La cantante del Jacaranda - Capítulo II

Recuerdo, como si fuese hoy, la primera vez que escuché la voz de María Caldás. Era mi día libre y estaba acodado en la barra del Jacaranda. ¿Por qué iba a pensar en irme a otro lado? Probablemente se trataba del mejor club de la ciudad, y la bebida me salía gratis. Durante el descanso del espectáculo, anunciaron a una desconocida en el escenario. Ni me molesté en mirar. A fin de cuentas, todas son iguales, o eso pensaba. 

Nadie enseña a enamorarse 
Y nada hay más peligroso 
Que querer morir de amor... 

Su canto, roto y triste, acariciaba el aire clavándose en el alma. Me hallaba completamente enajenado, cuando la voz grave de don Pedro, el dueño del Jacaranda, me devolvió a la realidad. 
—Olvídate de ella. Es veneno. 
—También los cigarrillos y fumo dos paquetes al día —contesté apurando el que tenía entre los dedos. 
—Pero éste mata más rápido. 
Mientras lo decía señaló a tres hombres vestidos de negro situados al fondo del escenario. No le quitaban un ojo de encima. Trabajaban para Rodrigo de Viedma, su marido, y se encargaban de custodiarla a todas horas. Al parecer su matrimonio era una condena con pequeños momentos de libertad vigilada. Aquellos tres armarios no dejaban acercarse a nadie a más de dos metros de ella. Esa noche, la pareja celebraba su aniversario, y su marido le había permitido cantar en su honor. 
—Camargo, deberías intentar que alguna mujer te durase más de un par de caladas —dijo don Pedro al verme encender otro pitillo. 
—¿Para qué? ¿Acaso las dos primeras no son las que mejor saben? —pregunté paladeando el sabor del humo en mi boca. 
—Te lo estoy diciendo en serio, Camargo. Vete antes de arrepentirte. 
Pero no me fui. Permanecí inmóvil, dejando a la voz de Marisa Caldás tatuarme toda la piel. 
Después de ese día intenté buscarla sin éxito por Madrid. Se había evaporado. Mi obsesión por localizarla desaparecía sólo después de la tercera copa. Aquel alivio pasajero acabó firmando mi carta de despido.

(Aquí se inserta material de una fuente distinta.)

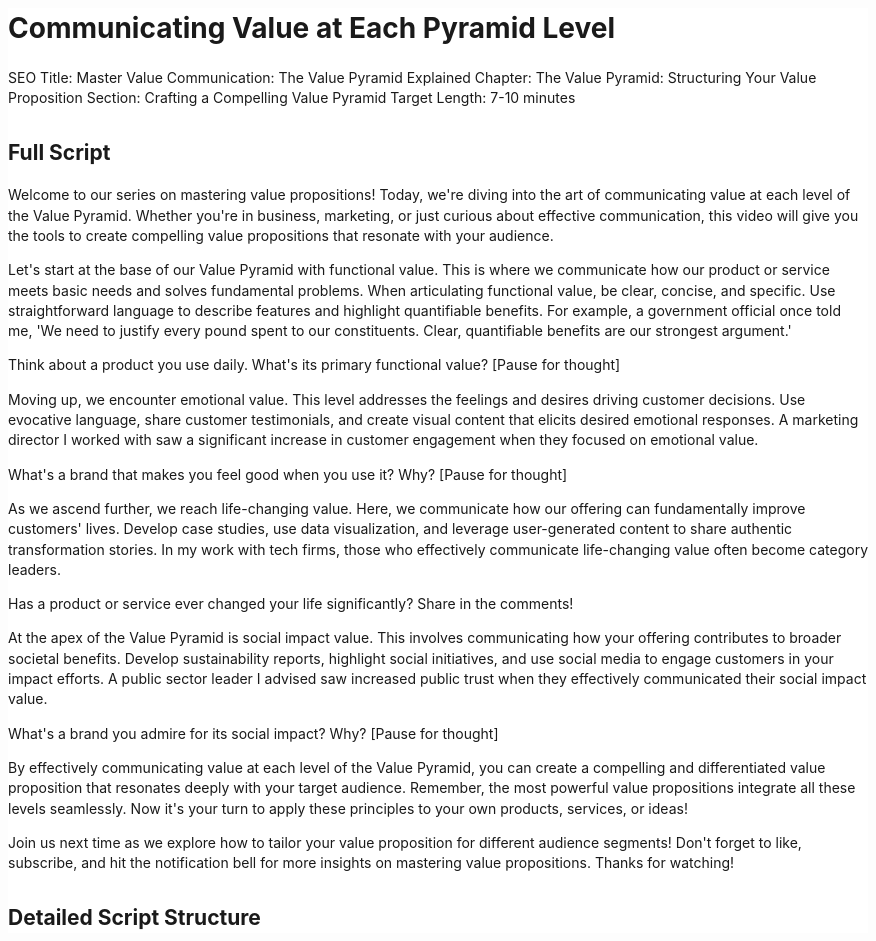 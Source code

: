 # Communicating Value at Each Pyramid Level

SEO Title: Master Value Communication: The Value Pyramid Explained
Chapter: The Value Pyramid: Structuring Your Value Proposition
Section: Crafting a Compelling Value Pyramid
Target Length: 7-10 minutes

## Full Script

Welcome to our series on mastering value propositions! Today, we're diving into the art of communicating value at each level of the Value Pyramid. Whether you're in business, marketing, or just curious about effective communication, this video will give you the tools to create compelling value propositions that resonate with your audience.

Let's start at the base of our Value Pyramid with functional value. This is where we communicate how our product or service meets basic needs and solves fundamental problems. When articulating functional value, be clear, concise, and specific. Use straightforward language to describe features and highlight quantifiable benefits. For example, a government official once told me, 'We need to justify every pound spent to our constituents. Clear, quantifiable benefits are our strongest argument.'

Think about a product you use daily. What's its primary functional value? [Pause for thought]

Moving up, we encounter emotional value. This level addresses the feelings and desires driving customer decisions. Use evocative language, share customer testimonials, and create visual content that elicits desired emotional responses. A marketing director I worked with saw a significant increase in customer engagement when they focused on emotional value.

What's a brand that makes you feel good when you use it? Why? [Pause for thought]

As we ascend further, we reach life-changing value. Here, we communicate how our offering can fundamentally improve customers' lives. Develop case studies, use data visualization, and leverage user-generated content to share authentic transformation stories. In my work with tech firms, those who effectively communicate life-changing value often become category leaders.

Has a product or service ever changed your life significantly? Share in the comments!

At the apex of the Value Pyramid is social impact value. This involves communicating how your offering contributes to broader societal benefits. Develop sustainability reports, highlight social initiatives, and use social media to engage customers in your impact efforts. A public sector leader I advised saw increased public trust when they effectively communicated their social impact value.

What's a brand you admire for its social impact? Why? [Pause for thought]

By effectively communicating value at each level of the Value Pyramid, you can create a compelling and differentiated value proposition that resonates deeply with your target audience. Remember, the most powerful value propositions integrate all these levels seamlessly. Now it's your turn to apply these principles to your own products, services, or ideas!

Join us next time as we explore how to tailor your value proposition for different audience segments! Don't forget to like, subscribe, and hit the notification bell for more insights on mastering value propositions. Thanks for watching!

## Detailed Script Structure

martes, 19 de agosto de 2014

La cantante del Jacaranda - Capítulo I

Ella estaba muerta, y lo peor de todo: no la había matado yo. 
La noticia ocupaba una página de la sección de sucesos, y contenía parte del informe de la Policía. Pero a los periodistas les importaba una mierda que Marisa Caldás hubiese fallecido. No aparecía su nombre ni una sola vez a lo largo del artículo. El protagonismo se lo llevaba su marido, Rodrigo de Viedma, dueño de la mitad de los hoteles de lujo de la costa de Andalucía. Uno de los hombres más ricos del país, y ahora viudo. El coche, conducido por la señora de Viedma, ¡cretinos!, había sido encontrado a cien kilómetros de Madrid, en la carretera de La Coruña. La foto mostraba el Hudson Sedán de color crema convertido en un amasijo de chatarra. El cuerpo irreconocible de la joven fue identificado gracias a la alianza. Cerré el periódico con violencia y lo lancé sobre la mesa. 
¿Por qué lo hizo? ¿Por qué había intentando huir si estaba todo planeado?